# Which welder for beginner?



## lastminute (27 Sep 2015)

...needed for very occasional welds joining thin angle iron / small dia steel rod.


----------



## blackrodd (27 Sep 2015)

My son's got one of the professional Murex ones the trade seem to love, in the workshop, but for light work, I'm on the second Sealey Mighty Mig welder, 120 amp welds tin, car body and up to about 9 mm, I think.Brilliant tool!
I've had this one for 2 years and the previous one for 10 years, hours and hours of welding. Around £120. I think today.
Regards Rodders


----------



## Eric The Viking (28 Sep 2015)

Whatever you get, try these things:

Fit a blue 16A plug (if you have a 16A circuit available) instead of a 13A one. Mine is nominally 120A and I found that not having the 13A fuse in-line makes a big difference to the quality of the weld, as otherwise there's a dip in volts, just when you need them, i.e. when you first strike the arc).

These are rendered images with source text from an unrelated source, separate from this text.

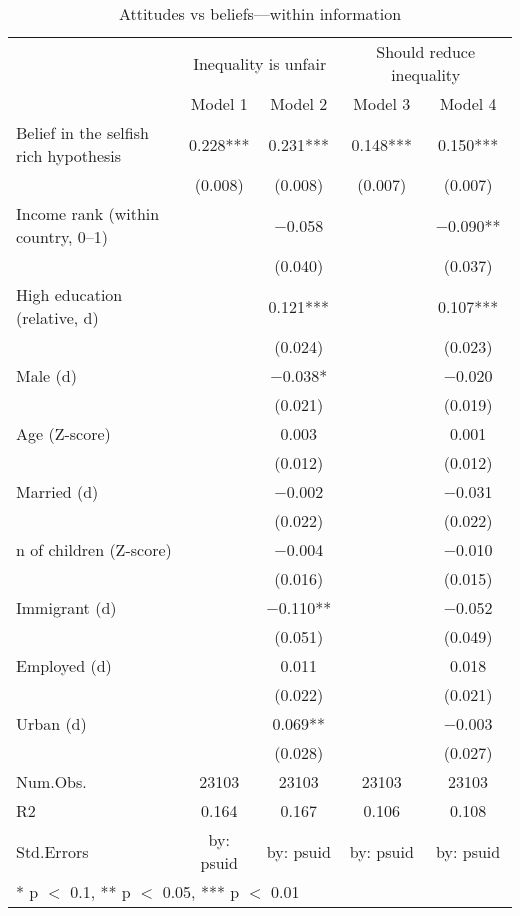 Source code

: \begin{table}

\caption{Attitudes vs beliefs---within information}
\centering
\begin{tabular}[t]{lcccc}
\toprule
\multicolumn{1}{c}{ } & \multicolumn{2}{c}{Inequality is unfair} & \multicolumn{2}{c}{Should reduce inequality} \\
\cmidrule(l{3pt}r{3pt}){2-3} \cmidrule(l{3pt}r{3pt}){4-5}
  & Model 1 & Model 2 & Model 3 & Model 4\\
\midrule
Belief in the selfish rich hypothesis & \num{0.228}*** & \num{0.231}*** & \num{0.148}*** & \num{0.150}***\\
 & (\num{0.008}) & (\num{0.008}) & (\num{0.007}) & (\num{0.007})\\
Income rank (within country, 0--1) &  & \num{-0.058} &  & \num{-0.090}**\\
 &  & (\num{0.040}) &  & (\num{0.037})\\
High education (relative, d) &  & \num{0.121}*** &  & \num{0.107}***\\
 &  & (\num{0.024}) &  & (\num{0.023})\\
Male (d) &  & \num{-0.038}* &  & \num{-0.020}\\
 &  & (\num{0.021}) &  & (\num{0.019})\\
Age (Z-score) &  & \num{0.003} &  & \num{0.001}\\
 &  & (\num{0.012}) &  & (\num{0.012})\\
Married (d) &  & \num{-0.002} &  & \num{-0.031}\\
 &  & (\num{0.022}) &  & (\num{0.022})\\
n of children (Z-score) &  & \num{-0.004} &  & \num{-0.010}\\
 &  & (\num{0.016}) &  & (\num{0.015})\\
Immigrant (d) &  & \num{-0.110}** &  & \num{-0.052}\\
 &  & (\num{0.051}) &  & (\num{0.049})\\
Employed (d) &  & \num{0.011} &  & \num{0.018}\\
 &  & (\num{0.022}) &  & (\num{0.021})\\
Urban (d) &  & \num{0.069}** &  & \num{-0.003}\\
 &  & (\num{0.028}) &  & (\num{0.027})\\
\midrule
Num.Obs. & \num{23103} & \num{23103} & \num{23103} & \num{23103}\\
R2 & \num{0.164} & \num{0.167} & \num{0.106} & \num{0.108}\\
Std.Errors & by: psuid & by: psuid & by: psuid & by: psuid\\
\bottomrule
\multicolumn{5}{l}{\rule{0pt}{1em}* p $<$ 0.1, ** p $<$ 0.05, *** p $<$ 0.01}\\
\end{tabular}
\end{table} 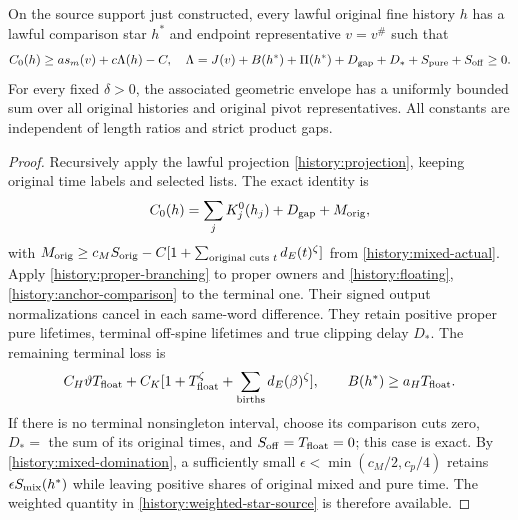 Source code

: \begin{proposition}
\label{history:source}
On the source support just constructed, every lawful original fine
history $h$ has a lawful comparison star $h^*$ and endpoint
representative $v=v^\#$ such that
\begin{equation}
 C_0(h)\ge as_m(v)+c\Lambda(h)-C,
 \quad
 \Lambda=J(v)+B(h^*)+\Pi(h^*)+D_{\rm gap}+D_*+
                                   S_{\rm pure}+S_{\rm off}\ge0.
 \label{history:source-geometry}
\end{equation}
For every fixed $\delta>0$, the associated geometric envelope has a
uniformly bounded sum over all original histories and original pivot
representatives. All constants are independent of length ratios and
strict product gaps.
\end{proposition}
\begin{proof}
Recursively apply the lawful projection \eqref{history:projection},
keeping original time labels and selected lists. The exact identity is
\[
 C_0(h)=\sum_jK_j^0(h_j)+D_{\rm gap}+M_{\rm orig},
\]
with $M_{\rm orig}\ge c_MS_{\rm orig}
-C[1+\sum_{\text{original cuts }t}d_E(t)^\zeta]$ from
\eqref{history:mixed-actual}. Apply
\eqref{history:proper-branching} to proper owners and
\eqref{history:floating}, \eqref{history:anchor-comparison} to the
terminal one. Their signed output normalizations cancel in each
same-word difference. They retain positive proper pure lifetimes,
terminal off-spine lifetimes and true clipping delay $D_*$.
The remaining terminal loss is
\[
 C_H\vartheta T_{\rm float}+
 C_K[1+T_{\rm float}^\zeta+\sum_{\rm births}d_E(\beta)^\zeta],
 \qquad B(h^*)\ge a_HT_{\rm float}.
\]
If there is no terminal nonsingleton interval, choose its comparison
cuts zero, $D_*=$ the sum of its original times, and
$S_{\rm off}=T_{\rm float}=0$; this case is exact.
By \eqref{history:mixed-domination}, a sufficiently small
$\epsilon<\min(c_M/2,c_p/4)$ retains
$\epsilon S_{\rm mix}(h^*)$ while leaving positive shares of
original mixed and pure time. The weighted quantity in
\eqref{history:weighted-star-source} is therefore available.


\end{proof}
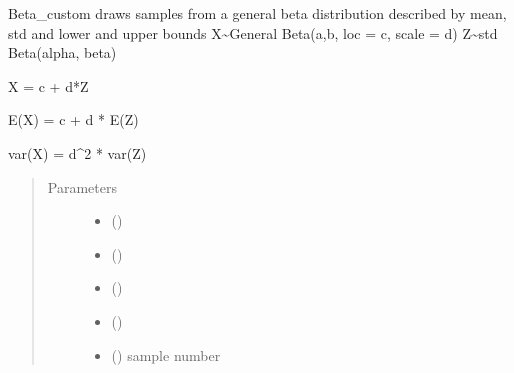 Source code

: \documentclass[letterpaper,10pt,english]{sphinxmanual}
\begin{document}
\begin{fulllineitems}
\label{\detokenize{helper_func:helper_func.Beta_custom}}
\sphinxAtStartPar
Beta\_custom draws samples from a general beta distribution described by mean, std and lower and upper   bounds
X\textasciitilde{}General Beta(a,b, loc = c, scale = d)
Z\textasciitilde{}std Beta(alpha, beta)

\sphinxAtStartPar
X = c + d*Z

\sphinxAtStartPar
E(X) = c + d * E(Z)

\sphinxAtStartPar
var(X) = d\textasciicircum{}2 * var(Z)
\begin{quote}\begin{description}
\item[{Parameters}] \leavevmode\begin{itemize}
\item {} 
\sphinxAtStartPar
{} () \textendash{} 

\item {} 
\sphinxAtStartPar
{} () \textendash{} 

\item {} 
\sphinxAtStartPar
{} (\sphinxstyleliteralemphasis{\sphinxupquote{, }}\sphinxstyleliteralemphasis{\sphinxupquote{(}}\sphinxstyleliteralemphasis{\sphinxupquote{)}}) \textendash{} 

\item {} 
\sphinxAtStartPar
{} (\sphinxstyleliteralemphasis{\sphinxupquote{, }}\sphinxstyleliteralemphasis{\sphinxupquote{(}}\sphinxstyleliteralemphasis{\sphinxupquote{)}}) \textendash{} 

\item {} 
\sphinxAtStartPar
{} () \textendash{} sample number


\end{itemize}
\end{description}
\end{quote}
\end{fulllineitems}
\end{document}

Fit a PTFE hose liner (from Machine Mart and welding supplies people). It makes a huge difference to the smoothness of the wire feed, which again helps a lot, especially as my machine is old and the feed is a bit 'tired'.

Use "Argoshield" (Argon/CO2 mix) for mild steel, and pure Argon for other stuff, like stainless. I've used 'pub' CO2, and it spatters terribly. Argoshield makes good welds seem easy.

Get a gas flow meter. I haven't yet, but I wish I'd done it ages ago, as it's a crucial bit of repeatability that I struggle with. I've done so little recently I've gone over to disposable bottles, and the valves for those are horribly crude inside (basically just a thick rubber diaphragm). It's next on the welding to-do list.

Obviously get an auto-darkening face shield! Don't know how I managed without one for so long.

E.

PS: A previous owner altered mine to eliminate the euro-connector for the hose. Crazy! I'd put it back but I haven't found an inexpensive supplier for the parts yet. Biggest reason for fitting one: damp. The welder sits unused for months at a time. I could bring the hose and torch into the warm and only fit them when needed. Far better for reliability.


----------



## dickm (28 Sep 2015)

... and don't forget Hobbygas for Argoshield equivalent. Avoid the BOC money-vacuum!


----------



## pcb1962 (28 Sep 2015)

lastminute":2f0dux5b said:


> ...needed for very occasional welds joining thin angle iron / small dia steel rod.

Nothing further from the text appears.